_Assigned task_. Scan the lines below for the word "bweak". Copy each line you find it in.

_Exercise materials_.
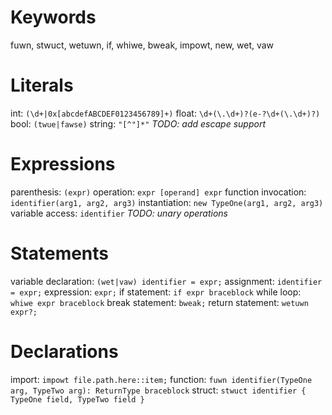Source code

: # Keywords
fuwn, stwuct, wetuwn, if, whiwe, bweak, impowt, new, wet, vaw

# Literals
int: `(\d+|0x[abcdefABCDEF0123456789]+)`
float: `\d+(\.\d+)?(e-?\d+(\.\d+)?)`
bool: `(twue|fawse)`
string: `"[^"]*"` _TODO: add escape support_

# Expressions
parenthesis: `(expr)`
operation: `expr [operand] expr`
function invocation: `identifier(arg1, arg2, arg3)`
instantiation: `new TypeOne(arg1, arg2, arg3)`
variable access: `identifier`
_TODO: unary operations_

# Statements
variable declaration: `(wet|vaw) identifier = expr;`
assignment: `identifier = expr;`
expression: `expr;`
if statement: `if expr braceblock`
while loop: `whiwe expr braceblock`
break statement: `bweak;`
return statement: `wetuwn expr?;`

# Declarations
import: `impowt file.path.here::item;`
function: `fuwn identifier(TypeOne arg, TypeTwo arg): ReturnType braceblock`
struct: `stwuct identifier { TypeOne field, TypeTwo field }`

_Response to this exercise_.
fuwn, stwuct, wetuwn, if, whiwe, bweak, impowt, new, wet, vaw
break statement: `bweak;`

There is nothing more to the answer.